==== Data shown

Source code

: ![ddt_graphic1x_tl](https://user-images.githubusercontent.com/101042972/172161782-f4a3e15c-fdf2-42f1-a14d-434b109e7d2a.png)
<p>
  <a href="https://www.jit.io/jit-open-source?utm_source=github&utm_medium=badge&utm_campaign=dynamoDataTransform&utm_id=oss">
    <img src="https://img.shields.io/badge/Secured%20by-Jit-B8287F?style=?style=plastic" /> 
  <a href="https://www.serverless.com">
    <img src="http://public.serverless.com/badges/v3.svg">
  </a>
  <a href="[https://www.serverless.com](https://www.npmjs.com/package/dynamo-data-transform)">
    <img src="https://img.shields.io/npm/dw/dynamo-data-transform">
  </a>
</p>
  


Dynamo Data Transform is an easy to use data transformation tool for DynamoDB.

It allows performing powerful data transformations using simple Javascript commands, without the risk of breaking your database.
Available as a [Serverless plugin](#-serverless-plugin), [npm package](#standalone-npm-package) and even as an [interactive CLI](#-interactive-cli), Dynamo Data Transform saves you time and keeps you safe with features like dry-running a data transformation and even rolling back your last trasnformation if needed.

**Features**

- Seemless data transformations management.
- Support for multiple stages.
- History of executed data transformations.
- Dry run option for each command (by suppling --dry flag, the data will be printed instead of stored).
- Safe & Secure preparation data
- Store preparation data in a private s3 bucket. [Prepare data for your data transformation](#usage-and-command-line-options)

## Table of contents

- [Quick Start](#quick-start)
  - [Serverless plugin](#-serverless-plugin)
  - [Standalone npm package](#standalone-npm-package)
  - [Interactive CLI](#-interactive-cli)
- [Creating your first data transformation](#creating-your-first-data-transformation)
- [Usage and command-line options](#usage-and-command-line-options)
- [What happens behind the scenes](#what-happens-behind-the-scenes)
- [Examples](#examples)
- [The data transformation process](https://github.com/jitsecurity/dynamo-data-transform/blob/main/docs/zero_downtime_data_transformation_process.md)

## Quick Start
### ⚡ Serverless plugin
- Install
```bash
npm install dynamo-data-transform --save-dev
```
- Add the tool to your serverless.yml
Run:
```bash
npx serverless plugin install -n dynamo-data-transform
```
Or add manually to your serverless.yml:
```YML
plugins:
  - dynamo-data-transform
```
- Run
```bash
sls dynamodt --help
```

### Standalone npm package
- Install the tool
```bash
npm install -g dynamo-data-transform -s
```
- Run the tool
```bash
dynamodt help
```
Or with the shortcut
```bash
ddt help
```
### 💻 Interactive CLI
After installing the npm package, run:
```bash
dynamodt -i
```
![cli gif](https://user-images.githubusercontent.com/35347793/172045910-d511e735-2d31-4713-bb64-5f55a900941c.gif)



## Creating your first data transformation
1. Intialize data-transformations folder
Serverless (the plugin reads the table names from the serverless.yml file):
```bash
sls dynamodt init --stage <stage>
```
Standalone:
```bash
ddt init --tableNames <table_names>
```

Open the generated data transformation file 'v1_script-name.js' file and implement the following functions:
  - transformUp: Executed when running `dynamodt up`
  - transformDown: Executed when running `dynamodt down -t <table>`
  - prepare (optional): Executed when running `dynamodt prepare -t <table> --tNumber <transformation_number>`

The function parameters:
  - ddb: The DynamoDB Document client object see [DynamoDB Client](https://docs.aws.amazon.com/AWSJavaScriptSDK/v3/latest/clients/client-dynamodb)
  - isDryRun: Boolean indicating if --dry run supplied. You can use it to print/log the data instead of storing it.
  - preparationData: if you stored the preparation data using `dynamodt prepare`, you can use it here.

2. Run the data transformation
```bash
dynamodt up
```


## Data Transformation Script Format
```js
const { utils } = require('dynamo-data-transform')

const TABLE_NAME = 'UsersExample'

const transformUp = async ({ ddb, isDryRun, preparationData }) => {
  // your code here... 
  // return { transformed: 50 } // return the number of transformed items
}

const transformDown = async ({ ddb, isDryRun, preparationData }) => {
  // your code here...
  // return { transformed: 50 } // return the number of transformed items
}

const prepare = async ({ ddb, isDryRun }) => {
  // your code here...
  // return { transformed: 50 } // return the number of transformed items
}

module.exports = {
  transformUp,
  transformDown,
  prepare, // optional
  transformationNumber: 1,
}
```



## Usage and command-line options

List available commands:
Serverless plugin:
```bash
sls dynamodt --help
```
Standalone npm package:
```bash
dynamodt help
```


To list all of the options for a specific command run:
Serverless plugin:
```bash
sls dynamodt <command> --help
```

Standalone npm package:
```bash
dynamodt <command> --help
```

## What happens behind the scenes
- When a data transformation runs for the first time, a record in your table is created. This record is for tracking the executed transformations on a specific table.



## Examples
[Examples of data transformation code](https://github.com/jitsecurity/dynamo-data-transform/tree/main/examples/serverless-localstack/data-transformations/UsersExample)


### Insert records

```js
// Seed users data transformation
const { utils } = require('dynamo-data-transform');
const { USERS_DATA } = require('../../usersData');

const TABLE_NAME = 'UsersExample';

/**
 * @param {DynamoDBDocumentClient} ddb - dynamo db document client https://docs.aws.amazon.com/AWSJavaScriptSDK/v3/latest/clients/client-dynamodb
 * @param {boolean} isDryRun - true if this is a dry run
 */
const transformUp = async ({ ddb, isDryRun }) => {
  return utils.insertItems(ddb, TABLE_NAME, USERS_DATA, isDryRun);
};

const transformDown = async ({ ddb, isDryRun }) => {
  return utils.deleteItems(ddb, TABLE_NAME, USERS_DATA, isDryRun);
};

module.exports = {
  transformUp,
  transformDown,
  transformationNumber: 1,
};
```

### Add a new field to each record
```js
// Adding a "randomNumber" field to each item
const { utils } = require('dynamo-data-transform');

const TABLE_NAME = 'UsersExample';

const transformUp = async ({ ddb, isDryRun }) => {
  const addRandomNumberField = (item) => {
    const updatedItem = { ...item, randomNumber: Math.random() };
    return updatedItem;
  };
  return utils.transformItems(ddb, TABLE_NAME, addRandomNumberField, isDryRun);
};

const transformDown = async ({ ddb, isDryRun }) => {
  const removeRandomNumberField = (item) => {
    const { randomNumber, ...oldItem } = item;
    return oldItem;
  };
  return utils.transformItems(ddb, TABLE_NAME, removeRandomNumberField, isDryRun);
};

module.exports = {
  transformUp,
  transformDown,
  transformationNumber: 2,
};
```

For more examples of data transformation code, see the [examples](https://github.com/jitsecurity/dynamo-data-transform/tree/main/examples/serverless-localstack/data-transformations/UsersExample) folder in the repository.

========

## Exercise directions
Output the lines above between the one holding "## Usage and command-line options" and the one holding "## What happens behind the scenes", inclusive, with nothing before or after them.

## Answer to this exercise
## Usage and command-line options

List available commands:
Serverless plugin:
```bash
sls dynamodt --help
```
Standalone npm package:
```bash
dynamodt help
```


To list all of the options for a specific command run:
Serverless plugin:
```bash
sls dynamodt <command> --help
```

Standalone npm package:
```bash
dynamodt <command> --help
```

## What happens behind the scenes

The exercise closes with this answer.